Comme plusieurs de ses coéquipiers et de jeunes footballeurs, il ne pense qu'à quitter le championnat local pour aller chercher mieux ailleurs. «Personnellement, concernant cette affaire de football local, je prie Dieu pour que mes amis et moi allions voir ailleurs. Nos vies sont très en danger. Nous sommes exposés à tout. Aujourd’hui me voilà à la maison, sans aucune visite, aucun appel, aucun médicament. Je me débrouille seul », termine-t-il presqu'en sanglots.

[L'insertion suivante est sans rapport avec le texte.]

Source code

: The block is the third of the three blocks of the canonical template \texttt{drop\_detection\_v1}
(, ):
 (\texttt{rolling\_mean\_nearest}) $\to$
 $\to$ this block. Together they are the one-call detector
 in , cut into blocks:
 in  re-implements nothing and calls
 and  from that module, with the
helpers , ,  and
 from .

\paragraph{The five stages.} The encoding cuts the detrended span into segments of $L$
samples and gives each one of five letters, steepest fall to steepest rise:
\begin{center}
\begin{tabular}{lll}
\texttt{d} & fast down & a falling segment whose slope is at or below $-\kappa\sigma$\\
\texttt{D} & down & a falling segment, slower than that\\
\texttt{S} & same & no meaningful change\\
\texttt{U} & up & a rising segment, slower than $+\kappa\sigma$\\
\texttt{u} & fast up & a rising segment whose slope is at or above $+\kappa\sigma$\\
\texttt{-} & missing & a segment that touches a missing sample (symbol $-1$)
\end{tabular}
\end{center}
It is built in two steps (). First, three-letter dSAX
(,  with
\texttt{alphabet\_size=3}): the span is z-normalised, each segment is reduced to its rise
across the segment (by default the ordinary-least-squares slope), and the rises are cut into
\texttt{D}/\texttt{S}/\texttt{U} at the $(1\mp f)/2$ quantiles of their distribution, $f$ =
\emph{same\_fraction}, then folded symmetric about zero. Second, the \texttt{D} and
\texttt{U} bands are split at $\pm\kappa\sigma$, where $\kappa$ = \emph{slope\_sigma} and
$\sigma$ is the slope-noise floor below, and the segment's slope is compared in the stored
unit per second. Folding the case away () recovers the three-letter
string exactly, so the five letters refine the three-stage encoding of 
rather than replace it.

Des joueurs réfractaires aux examens?

La Fédération Ivoirienne de Football a produit un communiqué suite au drame et plusieurs personnalités du football dont Didier Drogba se sont montrés solidaires tout en réclamant plus de professionnalisme dans les tests médicaux. Mais cela peut-il faire bouger les lignes? « Le problème est plus complexe qu'on ne croit. En 2016, j'ai décidé de faire  une visite cardiaque à tous mes joueurs.Il se trouve qu'un joueur avait des problèmes cardiaques et ce joueur était demandé par un club européen. Quand le cardiologue l'a informé de l'impossibilité pour lui de faire une carrière de footballeur, le joueur et ses parents sont rentrés dans une colère noire contre moi disant que le résultat de la visite est faux et que je veux empêcher le joueur de faire une carrière professionnelle. Ils m'ont même menacé de poursuites judiciaires si jamais j'informais les autres clubs de ce que je savais. J'ai dû le libérer mais il est allé signer dans un autre club ivoirien. Il n'a pas pu aller en Europe et en 2020, il a arrêté sa carrière et jusqu'à présent il m'en veut », confie Koné Abdoulaye, président du Denguélé d'Odienné.

Il ajoute. «Le plus drôle c'est que quand j'ai voulu refaire les visites les années suivantes. Beaucoup de joueurs ont refusé de se soumettre à ces visites sous prétexte qu'ils jouent au football depuis leurs 10 ans et qu'ils n'ont pas de problèmes. Face à une telle situation que faut il faire? Rendre obligatoires les visites cardiaques et autres examens médicaux dans des centres de santé spécialisés?» Sur les quatre dernières années, il y a eu trois décès de footballeurs et un décès d'une supportrice de l'Asec Mimosas, Amy Ouattara, dans les mêmes conditions. Du côté des médecins de la FIF,  c'est l'omerta totale pour l'instant en attendant d'élucider cette mort soudaine.